佐野洋子『私の猫たち許してほしい』(ちくま文庫)を読む。著者初めてのエッセイとのこと。すばらしい。
植物園にばらを観に行った。静かな植物園で、ばら園の一角だけがざわめいていて、音もないのにけたたましいと書いている。ばら園をこんな風に書いているのを初めて読んだ。
……実におびただしいばらがあった。大輪の白いばらもあったし、血のように赤い花もあった。甘やかなピンクのまわりがすかに色濃く深まっているのもあったし、小さな野ばらもあった。クイーンエリザベスという堂々たる名前の花もあったし、セブンティーンという可憐な花もあった。固いつぼみもあったし、美しい娘の時を誇っている花も、しどけなく散りかけている花もあった。その一つ一つがすさまじい自己主張をするのである。大輪の白い花は、私は白いの、こんなにまっ白、見てちょうだい見てちょうだい、といっている。
セブンティーンは、小さくたって、私は私よ、可憐でしょ可憐でしょ、可憐って私のことよ、と叫び、つぼみは、私はつぼみよ、でも明日になれば、開いてやるんだから、明日になれば、と首をつき出している。野ばらでさえ、低い背丈で一重の花びらで、私こそ野ばらよ、人は人よ、私は私なんだからと、地面のそばで黙ってはいない。
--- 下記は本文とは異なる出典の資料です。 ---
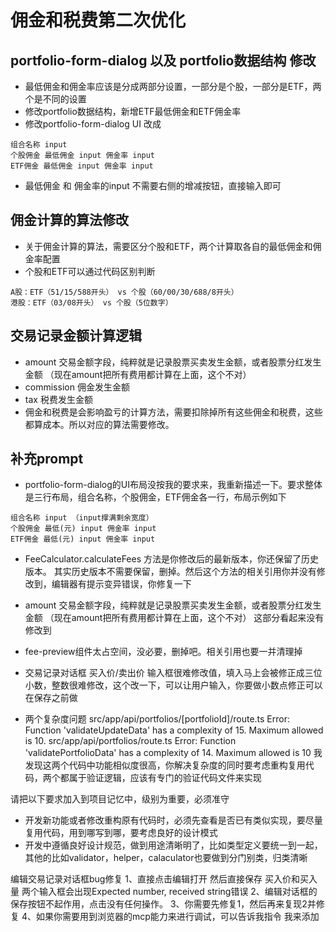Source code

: # 佣金和税费第二次优化

## portfolio-form-dialog 以及 portfolio数据结构 修改

- 最低佣金和佣金率应该是分成两部分设置，一部分是个股，一部分是ETF，两个是不同的设置
- 修改portfolio数据结构，新增ETF最低佣金和ETF佣金率
- 修改portfolio-form-dialog UI 改成

```
组合名称 input
个股佣金 最低佣金 input 佣金率 input
ETF佣金 最低佣金 input 佣金率 input
```

- 最低佣金 和 佣金率的input 不需要右侧的增减按钮，直接输入即可

## 佣金计算的算法修改

- 关于佣金计算的算法，需要区分个股和ETF，两个计算取各自的最低佣金和佣金率配置
- 个股和ETF可以通过代码区别判断

```
A股​：ETF（51/15/588开头） vs 个股（60/00/30/688/8开头）
​港股​：ETF（03/08开头） vs 个股（5位数字）
```

## 交易记录金额计算逻辑

- amount 交易金额字段，纯粹就是记录股票买卖发生金额，或者股票分红发生金额 （现在amount把所有费用都计算在上面，这个不对）
- commission 佣金发生金额
- tax 税费发生金额
- 佣金和税费是会影响盈亏的计算方法，需要扣除掉所有这些佣金和税费，这些都算成本。所以对应的算法需要修改。

## 补充prompt

- portfolio-form-dialog的UI布局没按我的要求来，我重新描述一下。要求整体是三行布局，组合名称，个股佣金，ETF佣金各一行，布局示例如下

```
组合名称 input （input撑满剩余宽度）
个股佣金 最低(元) input 佣金率 input
ETF佣金 最低(元) input 佣金率 input
```

- FeeCalculator.calculateFees 方法是你修改后的最新版本，你还保留了历史版本。 其实历史版本不需要保留，删掉。然后这个方法的相关引用你并没有修改到，编辑器有提示变异错误，你修复一下
- amount 交易金额字段，纯粹就是记录股票买卖发生金额，或者股票分红发生金额 （现在amount把所有费用都计算在上面，这个不对） 这部分看起来没有修改到

- fee-preview组件太占空间，没必要，删掉吧。相关引用也要一并清理掉
- 交易记录对话框 买入价/卖出价 输入框很难修改值，填入马上会被修正成三位小数，整数很难修改，这个改一下，可以让用户输入，你要做小数点修正可以在保存之前做

- 两个复杂度问题
  src/app/api/portfolios/[portfolioId]/route.ts Error: Function 'validateUpdateData' has a complexity of 15. Maximum allowed is 10.
  src/app/api/portfolios/route.ts Error: Function 'validatePortfolioData' has a complexity of 14. Maximum allowed is 10
  我发现这两个代码中功能相似度很高，你解决复杂度的同时要考虑重构复用代码，两个都属于验证逻辑，应该有专门的验证代码文件来实现

请把以下要求加入到项目记忆中，级别为重要，必须准守

- 开发新功能或者修改重构原有代码时，必须先查看是否已有类似实现，要尽量复用代码，用到哪写到哪，要考虑良好的设计模式
- 开发中遵循良好设计规范，做到用途清晰明了，比如类型定义要统一到一起，其他的比如validator，helper，calaculator也要做到分门别类，归类清晰

编辑交易记录对话框bug修复
1、直接点击编辑打开 然后直接保存 买入价和买入量 两个输入框会出现Expected number, received string错误
2、编辑对话框的保存按钮不起作用，点击没有任何操作。
3、你需要先修复1，然后再来复现2并修复
4、如果你需要用到浏览器的mcp能力来进行调试，可以告诉我指令 我来添加

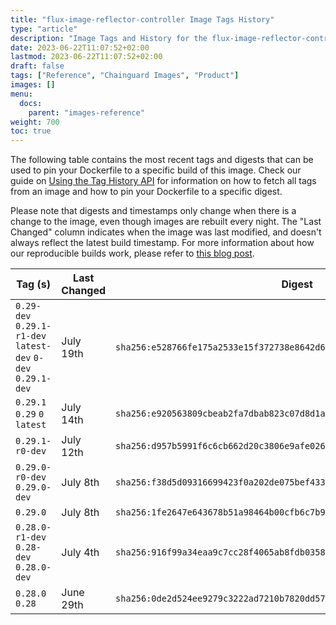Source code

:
 ```yaml
---
title: "flux-image-reflector-controller Image Tags History"
type: "article"
description: "Image Tags and History for the flux-image-reflector-controller Chainguard Image"
date: 2023-06-22T11:07:52+02:00
lastmod: 2023-06-22T11:07:52+02:00
draft: false
tags: ["Reference", "Chainguard Images", "Product"]
images: []
menu:
  docs:
    parent: "images-reference"
weight: 700
toc: true
---
```


The following table contains the most recent tags and digests that can be used to pin your Dockerfile to a specific build of this image. Check our guide on [Using the Tag History API](/chainguard/chainguard-images/using-the-tag-history-api/) for information on how to fetch all tags from an image and how to pin your Dockerfile to a specific digest.

Please note that digests and timestamps only change when there is a change to the image, even though images are rebuilt every night. The "Last Changed" column indicates when the image was last modified, and doesn't always reflect the latest build timestamp. For more information about how our reproducible builds work, please refer to [this blog post](https://www.chainguard.dev/unchained/reproducing-chainguards-reproducible-image-builds).

| Tag (s)                                                       | Last Changed | Digest                                                                    |
|---------------------------------------------------------------|--------------|---------------------------------------------------------------------------|
|  `0.29-dev` `0.29.1-r1-dev` `latest-dev` `0-dev` `0.29.1-dev` | July 19th    | `sha256:e528766fe175a2533e15f372738e8642d6ebac82f9d8fa43cea8bbcae9c9bb35` |
|  `0.29.1` `0.29` `0` `latest`                                 | July 14th    | `sha256:e920563809cbeab2fa7dbab823c07d8d1ab9bc00147ba0fcf80d3f56cdf7970b` |
|  `0.29.1-r0-dev`                                              | July 12th    | `sha256:d957b5991f6c6cb662d20c3806e9afe026347deab5c4049f97fd2c58f49791eb` |
|  `0.29.0-r0-dev` `0.29.0-dev`                                 | July 8th     | `sha256:f38d5d09316699423f0a202de075bef433b47186e85d90fd1122b76ddf5722ad` |
|  `0.29.0`                                                     | July 8th     | `sha256:1fe2647e643678b51a98464b00cfb6c7b96f2a880ae82b0da141ec8bbc79e6d3` |
|  `0.28.0-r1-dev` `0.28-dev` `0.28.0-dev`                      | July 4th     | `sha256:916f99a34eaa9c7cc28f4065ab8fdb03583231300957202cf42f46050754285c` |
|  `0.28.0` `0.28`                                              | June 29th    | `sha256:0de2d524ee9279c3222ad7210b7820dd576267fbc9d4335ad6cf56be67924294` |
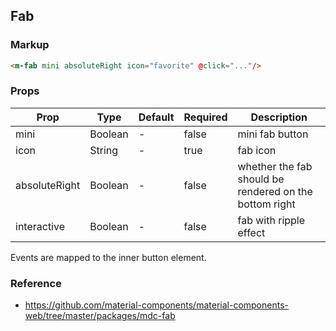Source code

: ## Fab

### Markup

```html
<m-fab mini absoluteRight icon="favorite" @click="..."/>
```
### Props

| Prop | Type | Default | Required | Description |
|------|------|---------|----------|-------------|
| mini | Boolean | - | false | mini fab button |
| icon | String | - | true | fab icon |
| absoluteRight | Boolean | - | false | whether the fab should be rendered on the bottom right |
| interactive | Boolean | - | false | fab with ripple effect |

Events are mapped to the inner button element.

### Reference

- https://github.com/material-components/material-components-web/tree/master/packages/mdc-fab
そしてくずれかかった花は、昔私きれいだったの、今こんなになったって一体だれのせいなのよ、わたしのせいではないわと開き直ってしどけないのである。
ばらは西洋の花なのだ。
このユニークな視点も、ばらに強い自己主張を見るのもすべて佐野自身によるのだろう。ばらに見た自己主張は佐野の自己主張の強さに他ならない。
標題になった章を見ると、佐野の猫との関係が綴られている。幼児期、佐野は山梨に引き上げてきて父の田舎に暮らしていた。そこに片目の猫がいた。小学生だった兄が雑誌の記事に、猫は木から落ちても地面にちゃんと立つと図解してあるのを読んだ。兄は猫を屋根の上に放り投げた。猫は転がり落ちてきてやっとのことで四足で地面に降り立った。もう一度投げ上げた。猫はほとんどしゃがみ込んだまま、地面にへばりついた。もう一度投げ上げた。猫は地面に叩きつけられて横になったまま動かなかった。
佐野はずっと猫がきらいだった。それが息子が4歳ぐらいのとき、友人宅へ行ったら、息子がすばやく猫を見つけ猫に突進した。息子が猫を欲しがるので猫を飼おうと決心した。友人が生まれたばかりの子猫を持っていたので2匹もらった。その2匹目は可愛くなくて、そのことを悟られまいと優しい声をかけたが、多分その猫は佐野の気持ちを見抜いていたのだと思うと書く。犬を飼いはじめたら、ふといなくなっていた。
ついで誰からも好かれなかった「かまど猫」のことが語られる。とても汚い模様の猫のようで、ググったら分かった。さび猫というのと一緒だろう。
ところどころ挟まれる佐野の挿し絵もとてもいい。佐野のエッセイに外れはない。